[TASK DIRECTIONS]: Please return every line from the entries that has the string "subscribe" in it.

Items listed in a dataset:
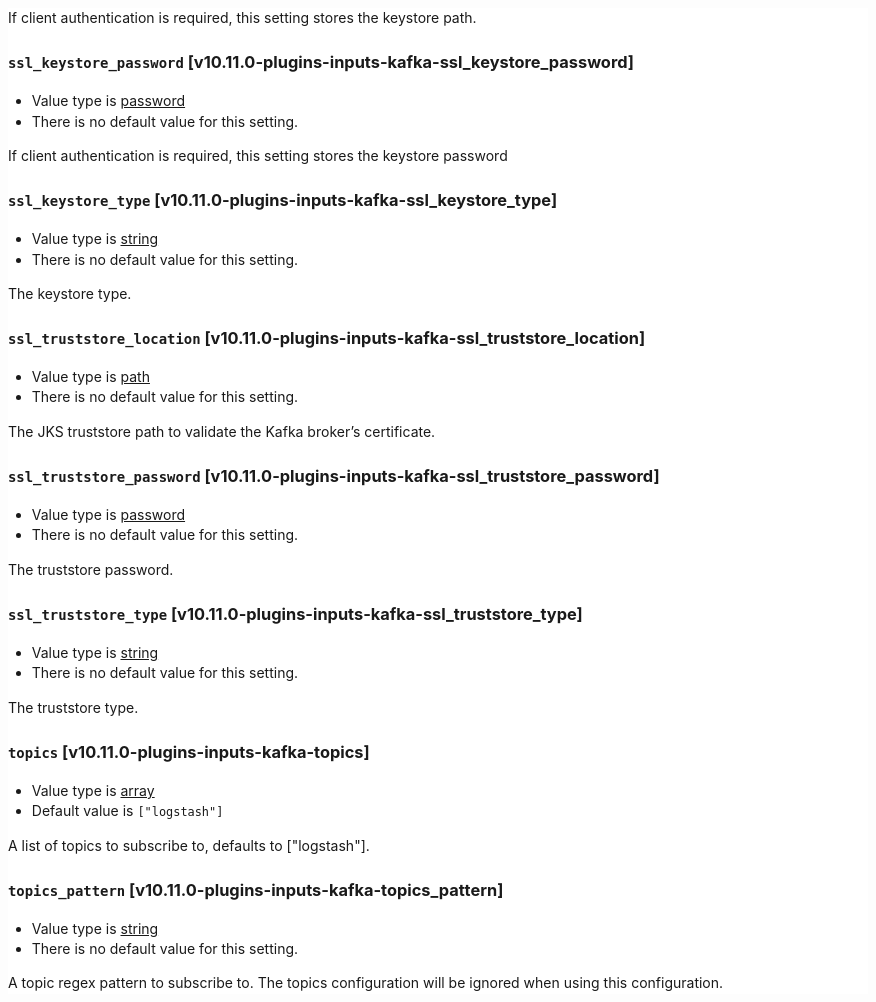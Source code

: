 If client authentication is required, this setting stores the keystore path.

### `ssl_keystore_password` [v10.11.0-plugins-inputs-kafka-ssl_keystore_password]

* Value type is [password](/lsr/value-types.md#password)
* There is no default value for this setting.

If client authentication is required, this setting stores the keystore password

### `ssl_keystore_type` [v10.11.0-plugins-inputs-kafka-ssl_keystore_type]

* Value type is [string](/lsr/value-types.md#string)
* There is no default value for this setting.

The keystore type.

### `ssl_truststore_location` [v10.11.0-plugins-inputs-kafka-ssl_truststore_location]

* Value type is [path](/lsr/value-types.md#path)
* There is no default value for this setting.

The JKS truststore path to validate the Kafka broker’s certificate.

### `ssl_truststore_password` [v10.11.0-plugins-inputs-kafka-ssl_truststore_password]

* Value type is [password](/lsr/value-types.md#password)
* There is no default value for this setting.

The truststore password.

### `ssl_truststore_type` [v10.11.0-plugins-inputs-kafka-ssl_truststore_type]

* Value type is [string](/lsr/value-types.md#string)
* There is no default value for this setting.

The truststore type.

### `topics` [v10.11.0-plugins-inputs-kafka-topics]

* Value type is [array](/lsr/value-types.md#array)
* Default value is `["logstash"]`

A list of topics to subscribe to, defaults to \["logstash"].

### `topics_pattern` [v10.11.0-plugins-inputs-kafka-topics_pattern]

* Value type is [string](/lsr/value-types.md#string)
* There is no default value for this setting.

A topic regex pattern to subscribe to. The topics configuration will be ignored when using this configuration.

==

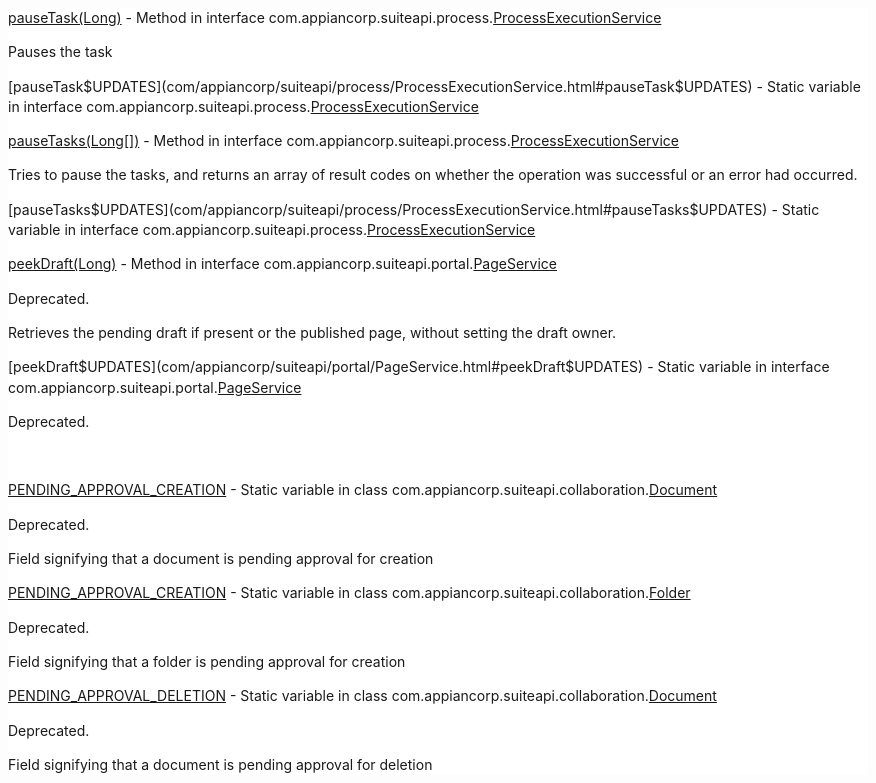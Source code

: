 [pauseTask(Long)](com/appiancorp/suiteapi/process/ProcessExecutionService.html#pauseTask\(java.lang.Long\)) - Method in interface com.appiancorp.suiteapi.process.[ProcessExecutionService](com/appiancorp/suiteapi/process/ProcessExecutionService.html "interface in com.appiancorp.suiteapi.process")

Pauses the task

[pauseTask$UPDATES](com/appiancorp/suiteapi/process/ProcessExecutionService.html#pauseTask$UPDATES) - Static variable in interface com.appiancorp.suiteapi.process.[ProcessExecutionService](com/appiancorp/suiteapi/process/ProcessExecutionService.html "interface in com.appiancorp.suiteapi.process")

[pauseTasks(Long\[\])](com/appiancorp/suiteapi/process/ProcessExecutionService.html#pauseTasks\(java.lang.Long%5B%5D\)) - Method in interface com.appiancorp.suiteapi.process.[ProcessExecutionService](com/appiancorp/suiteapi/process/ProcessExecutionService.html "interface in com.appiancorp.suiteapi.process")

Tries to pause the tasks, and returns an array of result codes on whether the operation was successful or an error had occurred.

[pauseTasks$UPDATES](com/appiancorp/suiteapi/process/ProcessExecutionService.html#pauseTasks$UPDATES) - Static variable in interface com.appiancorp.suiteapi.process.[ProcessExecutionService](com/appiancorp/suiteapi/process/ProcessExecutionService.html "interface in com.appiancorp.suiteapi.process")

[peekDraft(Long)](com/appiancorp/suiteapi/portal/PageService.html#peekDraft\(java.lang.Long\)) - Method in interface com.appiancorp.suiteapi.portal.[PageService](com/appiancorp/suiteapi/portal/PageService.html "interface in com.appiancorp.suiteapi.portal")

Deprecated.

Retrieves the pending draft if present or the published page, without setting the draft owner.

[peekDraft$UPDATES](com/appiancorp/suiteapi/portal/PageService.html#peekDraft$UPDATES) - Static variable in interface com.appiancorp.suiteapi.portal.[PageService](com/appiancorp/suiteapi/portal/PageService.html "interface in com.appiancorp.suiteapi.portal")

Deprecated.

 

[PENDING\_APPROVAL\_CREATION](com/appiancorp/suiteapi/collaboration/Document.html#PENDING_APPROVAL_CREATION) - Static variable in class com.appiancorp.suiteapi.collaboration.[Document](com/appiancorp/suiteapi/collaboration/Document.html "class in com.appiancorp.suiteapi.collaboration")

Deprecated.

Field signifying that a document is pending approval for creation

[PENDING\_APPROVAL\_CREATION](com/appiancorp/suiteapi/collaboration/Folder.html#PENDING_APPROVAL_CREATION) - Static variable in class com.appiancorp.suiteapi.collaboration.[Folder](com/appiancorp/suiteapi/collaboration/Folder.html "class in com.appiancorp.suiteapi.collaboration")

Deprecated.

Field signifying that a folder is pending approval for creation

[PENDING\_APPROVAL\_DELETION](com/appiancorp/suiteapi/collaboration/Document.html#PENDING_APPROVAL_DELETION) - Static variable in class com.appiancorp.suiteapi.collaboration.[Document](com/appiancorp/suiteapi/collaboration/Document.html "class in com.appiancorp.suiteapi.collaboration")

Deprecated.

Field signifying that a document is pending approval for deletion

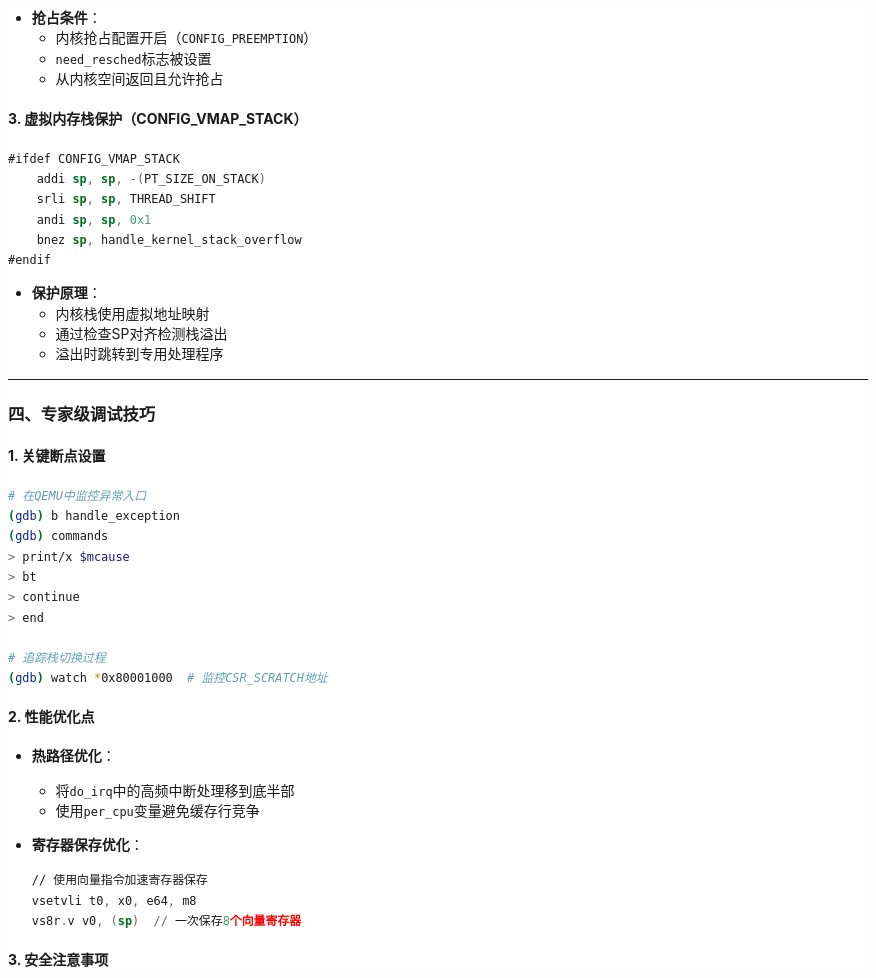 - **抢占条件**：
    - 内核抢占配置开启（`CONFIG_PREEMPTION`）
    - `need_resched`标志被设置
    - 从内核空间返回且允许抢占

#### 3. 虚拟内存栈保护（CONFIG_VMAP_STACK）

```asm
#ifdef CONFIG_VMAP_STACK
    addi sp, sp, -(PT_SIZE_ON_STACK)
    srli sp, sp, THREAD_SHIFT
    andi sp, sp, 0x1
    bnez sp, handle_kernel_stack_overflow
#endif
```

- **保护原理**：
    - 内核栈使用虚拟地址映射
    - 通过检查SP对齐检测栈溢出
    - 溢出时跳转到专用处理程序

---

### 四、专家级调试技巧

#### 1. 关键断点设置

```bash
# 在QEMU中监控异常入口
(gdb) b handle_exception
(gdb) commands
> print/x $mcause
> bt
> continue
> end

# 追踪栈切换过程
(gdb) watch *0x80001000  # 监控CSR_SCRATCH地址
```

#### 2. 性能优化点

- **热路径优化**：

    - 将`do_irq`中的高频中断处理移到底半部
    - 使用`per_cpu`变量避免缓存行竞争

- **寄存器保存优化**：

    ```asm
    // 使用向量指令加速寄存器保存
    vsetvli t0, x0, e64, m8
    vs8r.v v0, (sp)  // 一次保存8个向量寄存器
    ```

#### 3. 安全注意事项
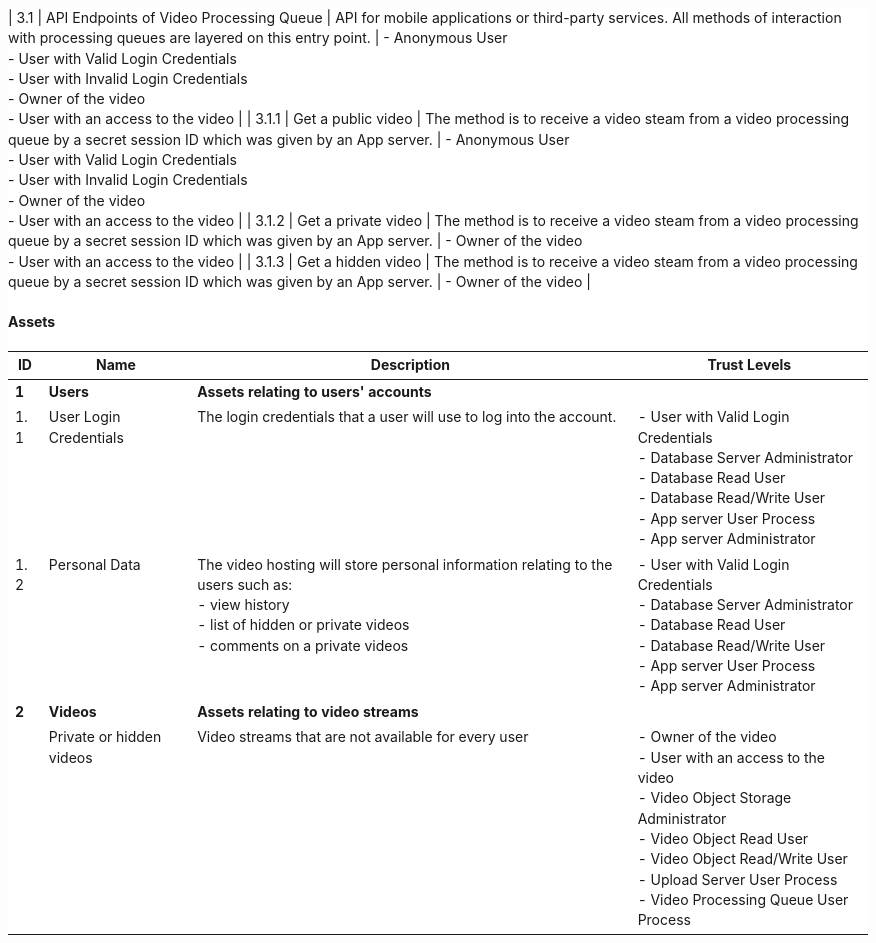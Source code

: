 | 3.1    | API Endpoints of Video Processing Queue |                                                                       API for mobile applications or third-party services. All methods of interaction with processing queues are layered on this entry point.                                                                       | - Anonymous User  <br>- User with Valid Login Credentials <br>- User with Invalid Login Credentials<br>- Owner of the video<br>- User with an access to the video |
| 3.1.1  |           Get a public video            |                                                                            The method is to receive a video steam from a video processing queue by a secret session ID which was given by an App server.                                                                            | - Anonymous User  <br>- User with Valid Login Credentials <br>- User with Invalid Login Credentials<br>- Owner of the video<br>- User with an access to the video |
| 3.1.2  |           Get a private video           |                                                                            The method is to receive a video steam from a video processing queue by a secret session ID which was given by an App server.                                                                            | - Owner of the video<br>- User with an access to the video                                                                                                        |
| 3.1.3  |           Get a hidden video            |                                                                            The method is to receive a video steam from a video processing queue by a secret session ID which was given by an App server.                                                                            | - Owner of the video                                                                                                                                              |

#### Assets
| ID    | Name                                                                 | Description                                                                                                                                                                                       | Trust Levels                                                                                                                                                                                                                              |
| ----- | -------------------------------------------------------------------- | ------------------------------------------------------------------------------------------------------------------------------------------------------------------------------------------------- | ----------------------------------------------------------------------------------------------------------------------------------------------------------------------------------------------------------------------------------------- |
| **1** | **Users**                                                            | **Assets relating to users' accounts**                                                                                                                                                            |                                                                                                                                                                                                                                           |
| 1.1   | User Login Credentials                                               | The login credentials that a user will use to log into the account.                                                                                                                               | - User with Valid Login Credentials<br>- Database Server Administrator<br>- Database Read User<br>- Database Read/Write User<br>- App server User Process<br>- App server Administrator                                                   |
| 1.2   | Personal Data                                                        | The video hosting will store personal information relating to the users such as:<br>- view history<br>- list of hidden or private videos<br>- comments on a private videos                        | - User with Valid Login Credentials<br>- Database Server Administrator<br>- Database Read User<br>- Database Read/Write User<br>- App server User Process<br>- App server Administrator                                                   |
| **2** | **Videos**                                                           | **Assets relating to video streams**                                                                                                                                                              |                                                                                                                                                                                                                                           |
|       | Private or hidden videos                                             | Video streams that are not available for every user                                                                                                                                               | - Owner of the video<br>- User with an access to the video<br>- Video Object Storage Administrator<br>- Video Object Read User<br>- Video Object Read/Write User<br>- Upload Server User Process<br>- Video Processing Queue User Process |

[SOLVED PROBLEM]:
A list of topics to subscribe to, defaults to \["logstash"].
A topic regex pattern to subscribe to. The topics configuration will be ignored when using this configuration.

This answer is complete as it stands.